Every year brings new feelings about how 2016 ended for Portland Thorns FC. In the winter that followed, the disappointment of that ending was still acute, though the title that came in 2017 briefly cast that disappointment as a stepping stone. After the 2018 season, the slim loss to the Western New York Flash two years before felt even more harsh, while now, that 4-3 playoff defeat at Providence Park feels almost lazy in how it perfectly foreshadowed what the Flash would become.
It would be nice, though, if time doesn’t brush over that year’s slim margins. As evidence, consider the result from September 11, 2016 two weeks before the playoffs and the match featured for this Saturday's PTFC: From the Archives, presented by Providence Health & Services (Webstream at ThornsFC.com).

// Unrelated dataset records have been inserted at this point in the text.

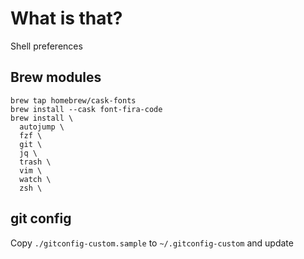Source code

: # What is that?
Shell preferences

## Brew modules
```
brew tap homebrew/cask-fonts
brew install --cask font-fira-code
brew install \
  autojump \
  fzf \
  git \
  jq \
  trash \
  vim \
  watch \
  zsh \

```

## git config
Copy `./gitconfig-custom.sample` to `~/.gitconfig-custom` and update
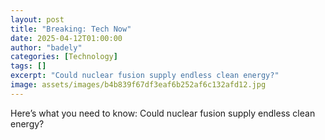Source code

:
 ```yaml
---
layout: post
title: "Breaking: Tech Now"
date: 2025-04-12T01:00:00
author: "badely"
categories: [Technology]
tags: []
excerpt: "Could nuclear fusion supply endless clean energy?"
image: assets/images/b4b839f67df3eaf6b252af6c132afd12.jpg
---
```


Here’s what you need to know: Could nuclear fusion supply endless clean energy?

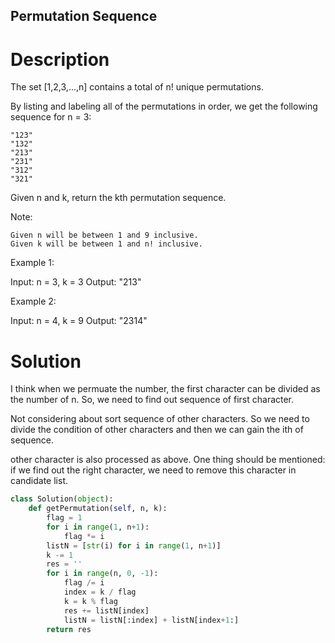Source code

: Permutation Sequence
---

# Description

The set [1,2,3,...,n] contains a total of n! unique permutations.

By listing and labeling all of the permutations in order, we get the following sequence for n = 3:

    "123"
    "132"
    "213"
    "231"
    "312"
    "321"

Given n and k, return the kth permutation sequence.

Note:

    Given n will be between 1 and 9 inclusive.
    Given k will be between 1 and n! inclusive.

Example 1:

Input: n = 3, k = 3
Output: "213"

Example 2:

Input: n = 4, k = 9
Output: "2314"

# Solution

I think when we permuate the number, the first character can be divided as the number of n. So, we need to find out sequence of first character.

Not considering about sort sequence of other characters. So we need to divide the condition of other characters and then we can gain the ith of sequence.

other character is also processed as above. One thing should be mentioned: if we find out the right character, we need to remove this character in candidate list.

``` python
class Solution(object):
    def getPermutation(self, n, k):
        flag = 1
        for i in range(1, n+1):
            flag *= i
        listN = [str(i) for i in range(1, n+1)]
        k -= 1
        res = ''
        for i in range(n, 0, -1):
            flag /= i
            index = k / flag
            k = k % flag
            res += listN[index]
            listN = listN[:index] + listN[index+1:]
        return res
```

That was when the Flash, a young group that claimed its first title in the weeks that followed, came to Goose Hollow and used a ferocious press to push Portland toward its goal in the game’s early moments. A long pass from Lindsey Horan would break Western New York’s defense and force a penalty, sparking a series of goals that left Portland up, 3-0, feeling sure about its place in the NWSL’s pecking order. Over the match’s final minutes, though, the visitors’ future began to shine through, and although the final score ended in Portland’s favor (3-2), late goals from Jessica McDonald and Lynn Williams provided a hint of how the Thorns’ (and, the NWSL’s) season would close.

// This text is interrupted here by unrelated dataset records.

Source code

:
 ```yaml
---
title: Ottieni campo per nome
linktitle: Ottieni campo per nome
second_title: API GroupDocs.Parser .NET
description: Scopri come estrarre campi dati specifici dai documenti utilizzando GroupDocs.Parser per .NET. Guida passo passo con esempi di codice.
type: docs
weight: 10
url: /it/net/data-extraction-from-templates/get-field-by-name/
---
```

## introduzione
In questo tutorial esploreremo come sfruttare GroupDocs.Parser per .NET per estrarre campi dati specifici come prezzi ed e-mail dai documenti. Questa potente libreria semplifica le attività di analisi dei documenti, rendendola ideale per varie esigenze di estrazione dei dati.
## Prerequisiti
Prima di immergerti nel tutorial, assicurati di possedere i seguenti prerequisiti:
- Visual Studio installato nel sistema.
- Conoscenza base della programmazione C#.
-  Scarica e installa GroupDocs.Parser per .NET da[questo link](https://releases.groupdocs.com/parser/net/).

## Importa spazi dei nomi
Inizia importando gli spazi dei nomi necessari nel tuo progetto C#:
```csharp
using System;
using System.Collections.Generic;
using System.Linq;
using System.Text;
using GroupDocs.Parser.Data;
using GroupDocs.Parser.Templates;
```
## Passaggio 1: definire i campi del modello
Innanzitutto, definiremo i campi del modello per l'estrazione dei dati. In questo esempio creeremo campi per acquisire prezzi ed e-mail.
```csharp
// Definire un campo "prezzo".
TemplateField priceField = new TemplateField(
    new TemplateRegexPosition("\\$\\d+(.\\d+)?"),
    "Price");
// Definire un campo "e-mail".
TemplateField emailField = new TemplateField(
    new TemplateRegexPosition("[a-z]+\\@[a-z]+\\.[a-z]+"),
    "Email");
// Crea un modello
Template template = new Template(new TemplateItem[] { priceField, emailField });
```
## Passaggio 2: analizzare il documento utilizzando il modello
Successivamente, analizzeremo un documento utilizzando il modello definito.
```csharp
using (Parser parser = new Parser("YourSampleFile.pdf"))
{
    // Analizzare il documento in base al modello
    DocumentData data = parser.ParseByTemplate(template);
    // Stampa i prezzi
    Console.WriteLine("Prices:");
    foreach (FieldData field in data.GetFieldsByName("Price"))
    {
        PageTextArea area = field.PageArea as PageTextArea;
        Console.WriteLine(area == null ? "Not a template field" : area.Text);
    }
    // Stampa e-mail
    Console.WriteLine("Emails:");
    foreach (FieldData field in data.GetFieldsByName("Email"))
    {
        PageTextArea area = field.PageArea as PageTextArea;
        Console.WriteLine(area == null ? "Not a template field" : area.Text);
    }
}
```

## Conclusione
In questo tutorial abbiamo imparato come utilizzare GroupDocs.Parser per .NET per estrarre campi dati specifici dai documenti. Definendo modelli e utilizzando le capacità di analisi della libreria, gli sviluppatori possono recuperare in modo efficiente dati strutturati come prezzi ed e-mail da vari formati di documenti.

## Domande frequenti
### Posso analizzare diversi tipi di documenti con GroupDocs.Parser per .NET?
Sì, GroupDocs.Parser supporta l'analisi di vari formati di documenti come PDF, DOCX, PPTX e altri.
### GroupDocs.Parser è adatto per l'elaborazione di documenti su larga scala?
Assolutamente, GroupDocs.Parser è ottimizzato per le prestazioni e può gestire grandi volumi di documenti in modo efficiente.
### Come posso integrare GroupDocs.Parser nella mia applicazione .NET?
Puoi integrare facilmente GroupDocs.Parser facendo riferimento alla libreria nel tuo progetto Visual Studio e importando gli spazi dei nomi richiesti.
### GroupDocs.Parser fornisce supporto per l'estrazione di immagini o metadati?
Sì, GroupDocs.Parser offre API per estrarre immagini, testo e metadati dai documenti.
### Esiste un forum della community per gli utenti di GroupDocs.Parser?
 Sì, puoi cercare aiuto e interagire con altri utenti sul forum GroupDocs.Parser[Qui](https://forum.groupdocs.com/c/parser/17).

“Close,” though, implies finality which, when thinking back to the 210 minutes the teams shared in the season’s last rounds, feels far too black-and-white. Over the next two years, Portland and Western New York’s cores would meet in two league finals, and while the now-North Carolina Courage have become the class of this league’s current era, that present was still unknown three-and-a-half years ago. Back then, all we saw were two evenly matched teams – two teams who, in the 6-6 scoreline they’d amass over two matches, were already transcending simple, black-and-white conclusions.
“We all had moments tonight where New York caught us on our back foot,” Thorns head coach Mark Parsons said after the game, speaking to a room unaware of what the Flash-cum-Courage would become. “They’re a very dangerous team, very dangerous team that plays with passion and plays with speed.”
In 2016, the Thorns were a dangerous team, too. They proved as much on Sept. 11. They proved it again the following week, when they secured he club’s first-ever NWSL Shield, and they proved it the following year, when Portland claimed its second league title. That Flash squad, though, would defeat the Washington Spirit in that season’s final and go on to claim two stars for the Courage they’d become.
All of which brings us back to Sept. 11, 2016. In the moments after the game, those of us on hand knew we’d seen something magical, but it felt like the kind of magic that you can see after any kickoff, when 90 minutes provide a stage for a Lindsey Horan’s growth, a Christine Sinclair’s precision, a Jessica McDonald’s ferocity, or a Lynn Williams’ explosion. That game, though, also let us see a league’s future, making it all the more magical to look back on it now.